What is expected: Those lines of the records that contain "bTheta" are to be located and copied.
*** Excerpted records
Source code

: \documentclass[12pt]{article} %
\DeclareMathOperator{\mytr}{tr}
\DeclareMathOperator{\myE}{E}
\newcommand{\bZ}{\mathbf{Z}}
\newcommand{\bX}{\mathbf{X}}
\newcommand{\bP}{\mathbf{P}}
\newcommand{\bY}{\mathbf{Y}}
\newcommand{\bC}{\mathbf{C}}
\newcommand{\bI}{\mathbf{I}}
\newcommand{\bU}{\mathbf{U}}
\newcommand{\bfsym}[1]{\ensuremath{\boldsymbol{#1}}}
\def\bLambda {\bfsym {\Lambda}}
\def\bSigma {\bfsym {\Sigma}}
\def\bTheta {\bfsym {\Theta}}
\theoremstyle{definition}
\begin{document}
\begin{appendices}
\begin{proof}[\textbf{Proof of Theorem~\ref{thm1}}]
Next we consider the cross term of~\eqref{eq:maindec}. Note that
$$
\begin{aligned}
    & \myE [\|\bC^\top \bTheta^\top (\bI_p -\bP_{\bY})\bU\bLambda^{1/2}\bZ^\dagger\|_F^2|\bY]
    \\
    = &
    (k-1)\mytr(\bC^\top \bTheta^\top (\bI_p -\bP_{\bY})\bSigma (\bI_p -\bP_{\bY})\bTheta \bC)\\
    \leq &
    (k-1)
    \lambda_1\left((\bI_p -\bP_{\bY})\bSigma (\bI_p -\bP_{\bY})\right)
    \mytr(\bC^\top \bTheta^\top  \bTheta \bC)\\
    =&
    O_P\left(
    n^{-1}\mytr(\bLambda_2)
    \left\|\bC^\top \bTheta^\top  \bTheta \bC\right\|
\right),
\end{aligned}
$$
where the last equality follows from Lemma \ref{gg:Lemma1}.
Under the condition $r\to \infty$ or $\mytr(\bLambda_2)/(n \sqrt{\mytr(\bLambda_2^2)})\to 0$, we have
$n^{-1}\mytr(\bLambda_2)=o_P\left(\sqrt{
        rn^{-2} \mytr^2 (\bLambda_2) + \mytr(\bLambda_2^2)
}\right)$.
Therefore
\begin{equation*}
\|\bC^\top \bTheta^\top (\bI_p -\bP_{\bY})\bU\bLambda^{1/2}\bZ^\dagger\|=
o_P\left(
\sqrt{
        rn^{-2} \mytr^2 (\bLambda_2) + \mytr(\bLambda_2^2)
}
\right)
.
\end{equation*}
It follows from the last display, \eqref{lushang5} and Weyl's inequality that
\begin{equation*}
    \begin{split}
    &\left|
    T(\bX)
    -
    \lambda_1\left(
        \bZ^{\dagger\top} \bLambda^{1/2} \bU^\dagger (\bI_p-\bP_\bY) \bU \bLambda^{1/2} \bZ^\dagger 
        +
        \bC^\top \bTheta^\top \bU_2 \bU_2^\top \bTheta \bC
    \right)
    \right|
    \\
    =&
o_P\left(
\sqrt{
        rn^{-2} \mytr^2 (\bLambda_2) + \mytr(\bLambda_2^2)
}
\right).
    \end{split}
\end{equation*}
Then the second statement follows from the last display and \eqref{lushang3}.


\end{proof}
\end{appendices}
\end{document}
******
*** Excerpted records
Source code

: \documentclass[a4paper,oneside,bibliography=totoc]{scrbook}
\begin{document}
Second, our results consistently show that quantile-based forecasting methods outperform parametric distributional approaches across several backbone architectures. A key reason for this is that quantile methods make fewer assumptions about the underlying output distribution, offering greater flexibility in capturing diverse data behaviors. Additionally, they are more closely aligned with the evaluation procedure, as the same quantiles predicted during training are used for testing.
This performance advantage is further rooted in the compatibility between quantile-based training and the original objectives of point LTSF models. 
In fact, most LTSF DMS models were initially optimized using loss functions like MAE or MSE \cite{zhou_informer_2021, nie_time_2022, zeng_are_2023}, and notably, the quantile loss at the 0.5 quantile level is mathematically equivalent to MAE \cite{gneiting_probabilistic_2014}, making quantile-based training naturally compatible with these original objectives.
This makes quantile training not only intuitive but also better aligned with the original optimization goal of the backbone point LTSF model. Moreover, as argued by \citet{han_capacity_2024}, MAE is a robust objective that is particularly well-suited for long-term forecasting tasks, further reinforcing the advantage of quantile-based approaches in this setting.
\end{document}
******
Solution to this problem:
\def\bTheta {\bfsym {\Theta}}
    & \myE [\|\bC^\top \bTheta^\top (\bI_p -\bP_{\bY})\bU\bLambda^{1/2}\bZ^\dagger\|_F^2|\bY]
    (k-1)\mytr(\bC^\top \bTheta^\top (\bI_p -\bP_{\bY})\bSigma (\bI_p -\bP_{\bY})\bTheta \bC)\\
    \mytr(\bC^\top \bTheta^\top  \bTheta \bC)\\
    \left\|\bC^\top \bTheta^\top  \bTheta \bC\right\|
\|\bC^\top \bTheta^\top (\bI_p -\bP_{\bY})\bU\bLambda^{1/2}\bZ^\dagger\|=
        \bC^\top \bTheta^\top \bU_2 \bU_2^\top \bTheta \bC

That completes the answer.